### WORK REQUEST
All records must be quoted exactly. Omit the pictures.

(Stored records)
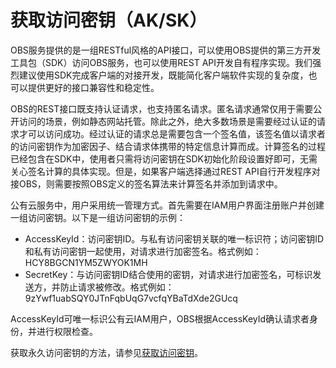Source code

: # 获取访问密钥（AK/SK）<a name="ZH-CN_TOPIC_0136050627"></a>

OBS服务提供的是一组RESTful风格的API接口，可以使用OBS提供的第三方开发工具包（SDK）访问OBS服务，也可以使用REST API开发自有程序实现。我们强烈建议使用SDK完成客户端的对接开发，既能简化客户端软件实现的复杂度，也可以提供更好的接口兼容性和稳定性。

OBS的REST接口既支持认证请求，也支持匿名请求。匿名请求通常仅用于需要公开访问的场景，例如静态网站托管。除此之外，绝大多数场景是需要经过认证的请求才可以访问成功。经过认证的请求总是需要包含一个签名值，该签名值以请求者的访问密钥作为加密因子、结合请求体携带的特定信息计算而成。计算签名的过程已经包含在SDK中，使用者只需将访问密钥在SDK初始化阶段设置好即可，无需关心签名计算的具体实现。但是，如果客户端选择通过REST API自行开发程序对接OBS，则需要按照OBS定义的签名算法来计算签名并添加到请求中。

公有云服务中，用户采用统一管理方式。首先需要在IAM用户界面注册账户并创建一组访问密钥。以下是一组访问密钥的示例：

-   AccessKeyId：访问密钥ID。与私有访问密钥关联的唯一标识符；访问密钥ID和私有访问密钥一起使用，对请求进行加密签名。格式例如：HCY8BGCN1YM5ZWYOK1MH
-   SecretKey：与访问密钥ID结合使用的密钥，对请求进行加密签名，可标识发送方，并防止请求被修改。格式例如：9zYwf1uabSQY0JTnFqbUqG7vcfqYBaTdXde2GUcq

AccessKeyId可唯一标识公有云IAM用户，OBS根据AccessKeyId确认请求者身份，并进行权限检查。

获取永久访问密钥的方法，请参见[获取访问密钥](https://support.huaweicloud.com/clientogw-obs/zh-cn_topic_0045829057.html)。

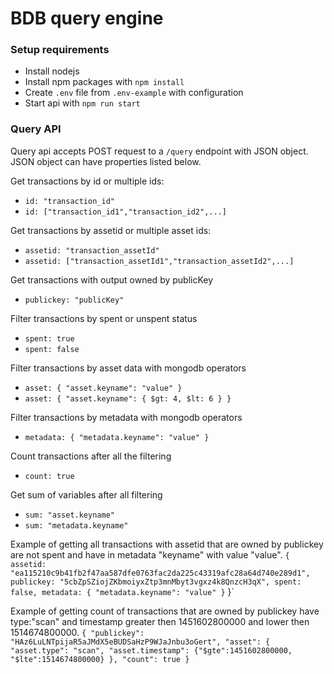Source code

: # BDB query engine #

### Setup requirements ###
- Install nodejs
- Install npm packages with `npm install`
- Create `.env` file from `.env-example` with configuration
- Start api with `npm run start`

### Query API ###

Query api accepts POST request to a `/query` endpoint with JSON object.
JSON object can have properties listed below.

Get transactions by id or multiple ids:
- `id: "transaction_id"`
- `id: ["transaction_id1","transaction_id2",...]`

Get transactions by assetid or multiple asset ids:
- `assetid: "transaction_assetId"`
- `assetid: ["transaction_assetId1","transaction_assetId2",...]`

Get transactions with output owned by publicKey
- `publickey: "publicKey"`

Filter transactions by spent or unspent status
- `spent: true`
- `spent: false`

Filter transactions by asset data with mongodb operators
- `asset: { "asset.keyname": "value" }`
- `asset: { "asset.keyname": { $gt: 4, $lt: 6 } }`

Filter transactions by metadata with mongodb operators
- `metadata: { "metadata.keyname": "value" }`

Count transactions after all the filtering
- `count: true`

Get sum of variables after all filtering
- `sum: "asset.keyname"`
- `sum: "metadata.keyname"`

Example of getting all transactions with assetid that are owned by publickey are not spent and have in metadata "keyname" with value "value".
`{
  assetid: "ea115210c9b41fb2f47aa587dfe0763fac2da225c43319afc28a64d740e289d1",
  publickey: "5cbZpSZiojZKbmoiyxZtp3mnMbyt3vgxz4k8QnzcH3qX",
  spent: false,
  metadata: { "metadata.keyname": "value" }`
}`

Example of getting count of transactions that are owned by publickey have type:"scan" and timestamp greater then 1451602800000 and lower then 1514674800000.
`{
	"publickey": "HAz6LuLNTpijaR5aJMdX5eBUDSaHzP9WJaJnbu3oGert",
	"asset": {
		"asset.type": "scan",
		"asset.timestamp": {"$gte":1451602800000, "$lte":1514674800000}
	},
	"count": true
}`

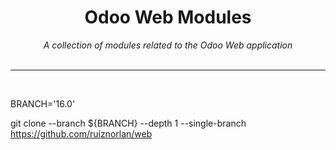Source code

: <div align="center">
    <h1>Odoo Web Modules</h1>
    <i>A collection of modules related to the Odoo Web application</i>
</div>

<br />

---

<br />


BRANCH='16.0'

git clone --branch ${BRANCH} --depth 1 --single-branch https://github.com/ruiznorlan/web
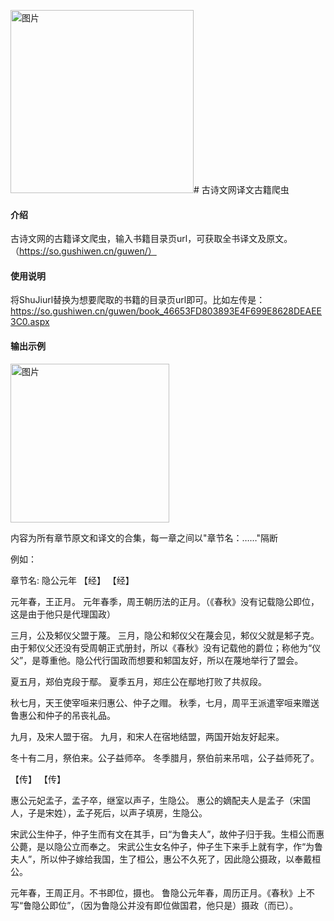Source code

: <img width="293" alt="图片" src="https://github.com/XiangRuiK/gsww/assets/61548993/3411d4b4-2e10-4dac-9156-f944cd132820"># 古诗文网译文古籍爬虫

#### 介绍
古诗文网的古籍译文爬虫，输入书籍目录页url，可获取全书译文及原文。
（https://so.gushiwen.cn/guwen/）


#### 使用说明

将ShuJiurl替换为想要爬取的书籍的目录页url即可。比如左传是：https://so.gushiwen.cn/guwen/book_46653FD803893E4F699E8628DEAEE3C0.aspx


#### 输出示例
<img width="254" alt="图片" src="https://github.com/XiangRuiK/gsww/assets/61548993/fe4a15ce-4232-4188-81f6-f83802176542">



内容为所有章节原文和译文的合集，每一章之间以"章节名：……"隔断

例如：

章节名: 隐公元年
【经】
【经】

元年春，王正月。
元年春季，周王朝历法的正月。（《春秋》没有记载隐公即位，这是由于他只是代理国政）

三月，公及邾仪父盟于蔑。
三月，隐公和邾仪父在蔑会见，邾仪父就是邾子克。由于邾仪父还没有受周朝正式册封，所以《春秋》没有记载他的爵位；称他为“仪父”，是尊重他。隐公代行国政而想要和邾国友好，所以在蔑地举行了盟会。

夏五月，郑伯克段于鄢。
夏季五月，郑庄公在鄢地打败了共叔段。

秋七月，天王使宰咺来归惠公、仲子之赗。
秋季，七月，周平王派遣宰咺来赠送鲁惠公和仲子的吊丧礼品。

九月，及宋人盟于宿。
九月，和宋人在宿地结盟，两国开始友好起来。

冬十有二月，祭伯来。公子益师卒。
冬季腊月，祭伯前来吊唁，公子益师死了。

【传】
【传】

惠公元妃孟子，孟子卒，继室以声子，生隐公。
惠公的嫡配夫人是孟子（宋国人，子是宋姓），孟子死后，以声子填房，生隐公。

宋武公生仲子，仲子生而有文在其手，曰“为鲁夫人”，故仲子归于我。生桓公而惠公薨，是以隐公立而奉之。
宋武公生女名仲子，仲子生下来手上就有字，作“为鲁夫人”，所以仲子嫁给我国，生了桓公，惠公不久死了，因此隐公摄政，以奉戴桓公。

元年春，王周正月。不书即位，摄也。
鲁隐公元年春，周历正月。《春秋》上不写“鲁隐公即位”，（因为鲁隐公并没有即位做国君，他只是）摄政（而已）。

### YOUR SOLUTION
Source code

: # 获取访问密钥（AK/SK）<a name="ZH-CN_TOPIC_0136050627"></a>

OBS服务提供的是一组RESTful风格的API接口，可以使用OBS提供的第三方开发工具包（SDK）访问OBS服务，也可以使用REST API开发自有程序实现。我们强烈建议使用SDK完成客户端的对接开发，既能简化客户端软件实现的复杂度，也可以提供更好的接口兼容性和稳定性。

OBS的REST接口既支持认证请求，也支持匿名请求。匿名请求通常仅用于需要公开访问的场景，例如静态网站托管。除此之外，绝大多数场景是需要经过认证的请求才可以访问成功。经过认证的请求总是需要包含一个签名值，该签名值以请求者的访问密钥作为加密因子、结合请求体携带的特定信息计算而成。计算签名的过程已经包含在SDK中，使用者只需将访问密钥在SDK初始化阶段设置好即可，无需关心签名计算的具体实现。但是，如果客户端选择通过REST API自行开发程序对接OBS，则需要按照OBS定义的签名算法来计算签名并添加到请求中。

公有云服务中，用户采用统一管理方式。首先需要在IAM用户界面注册账户并创建一组访问密钥。以下是一组访问密钥的示例：

-   AccessKeyId：访问密钥ID。与私有访问密钥关联的唯一标识符；访问密钥ID和私有访问密钥一起使用，对请求进行加密签名。格式例如：HCY8BGCN1YM5ZWYOK1MH
-   SecretKey：与访问密钥ID结合使用的密钥，对请求进行加密签名，可标识发送方，并防止请求被修改。格式例如：9zYwf1uabSQY0JTnFqbUqG7vcfqYBaTdXde2GUcq

AccessKeyId可唯一标识公有云IAM用户，OBS根据AccessKeyId确认请求者身份，并进行权限检查。

获取永久访问密钥的方法，请参见[获取访问密钥](https://support.huaweicloud.com/clientogw-obs/zh-cn_topic_0045829057.html)。

Source code

: # BDB query engine #

### Setup requirements ###
- Install nodejs
- Install npm packages with `npm install`
- Create `.env` file from `.env-example` with configuration
- Start api with `npm run start`

### Query API ###

Query api accepts POST request to a `/query` endpoint with JSON object.
JSON object can have properties listed below.

Get transactions by id or multiple ids:
- `id: "transaction_id"`
- `id: ["transaction_id1","transaction_id2",...]`

Get transactions by assetid or multiple asset ids:
- `assetid: "transaction_assetId"`
- `assetid: ["transaction_assetId1","transaction_assetId2",...]`

Get transactions with output owned by publicKey
- `publickey: "publicKey"`

Filter transactions by spent or unspent status
- `spent: true`
- `spent: false`

Filter transactions by asset data with mongodb operators
- `asset: { "asset.keyname": "value" }`
- `asset: { "asset.keyname": { $gt: 4, $lt: 6 } }`

Filter transactions by metadata with mongodb operators
- `metadata: { "metadata.keyname": "value" }`

Count transactions after all the filtering
- `count: true`

Get sum of variables after all filtering
- `sum: "asset.keyname"`
- `sum: "metadata.keyname"`

Example of getting all transactions with assetid that are owned by publickey are not spent and have in metadata "keyname" with value "value".
`{
  assetid: "ea115210c9b41fb2f47aa587dfe0763fac2da225c43319afc28a64d740e289d1",
  publickey: "5cbZpSZiojZKbmoiyxZtp3mnMbyt3vgxz4k8QnzcH3qX",
  spent: false,
  metadata: { "metadata.keyname": "value" }`
}`

Example of getting count of transactions that are owned by publickey have type:"scan" and timestamp greater then 1451602800000 and lower then 1514674800000.
`{
	"publickey": "HAz6LuLNTpijaR5aJMdX5eBUDSaHzP9WJaJnbu3oGert",
	"asset": {
		"asset.type": "scan",
		"asset.timestamp": {"$gte":1451602800000, "$lte":1514674800000}
	},
	"count": true
}`

Source code

: <div align="center">
    <h1>Odoo Web Modules</h1>
    <i>A collection of modules related to the Odoo Web application</i>
</div>

<br />

---

<br />


BRANCH='16.0'

git clone --branch ${BRANCH} --depth 1 --single-branch https://github.com/ruiznorlan/web
Source code

: <img width="293" alt="图片" src="https://github.com/XiangRuiK/gsww/assets/61548993/3411d4b4-2e10-4dac-9156-f944cd132820"># 古诗文网译文古籍爬虫

#### 介绍
古诗文网的古籍译文爬虫，输入书籍目录页url，可获取全书译文及原文。
（https://so.gushiwen.cn/guwen/）


#### 使用说明

将ShuJiurl替换为想要爬取的书籍的目录页url即可。比如左传是：https://so.gushiwen.cn/guwen/book_46653FD803893E4F699E8628DEAEE3C0.aspx


#### 输出示例
<img width="254" alt="图片" src="https://github.com/XiangRuiK/gsww/assets/61548993/fe4a15ce-4232-4188-81f6-f83802176542">



内容为所有章节原文和译文的合集，每一章之间以"章节名：……"隔断

例如：

章节名: 隐公元年
【经】
【经】

元年春，王正月。
元年春季，周王朝历法的正月。（《春秋》没有记载隐公即位，这是由于他只是代理国政）

三月，公及邾仪父盟于蔑。
三月，隐公和邾仪父在蔑会见，邾仪父就是邾子克。由于邾仪父还没有受周朝正式册封，所以《春秋》没有记载他的爵位；称他为“仪父”，是尊重他。隐公代行国政而想要和邾国友好，所以在蔑地举行了盟会。

夏五月，郑伯克段于鄢。
夏季五月，郑庄公在鄢地打败了共叔段。

秋七月，天王使宰咺来归惠公、仲子之赗。
秋季，七月，周平王派遣宰咺来赠送鲁惠公和仲子的吊丧礼品。

九月，及宋人盟于宿。
九月，和宋人在宿地结盟，两国开始友好起来。

冬十有二月，祭伯来。公子益师卒。
冬季腊月，祭伯前来吊唁，公子益师死了。

【传】
【传】

惠公元妃孟子，孟子卒，继室以声子，生隐公。
惠公的嫡配夫人是孟子（宋国人，子是宋姓），孟子死后，以声子填房，生隐公。

宋武公生仲子，仲子生而有文在其手，曰“为鲁夫人”，故仲子归于我。生桓公而惠公薨，是以隐公立而奉之。
宋武公生女名仲子，仲子生下来手上就有字，作“为鲁夫人”，所以仲子嫁给我国，生了桓公，惠公不久死了，因此隐公摄政，以奉戴桓公。

元年春，王周正月。不书即位，摄也。
鲁隐公元年春，周历正月。《春秋》上不写“鲁隐公即位”，（因为鲁隐公并没有即位做国君，他只是）摄政（而已）。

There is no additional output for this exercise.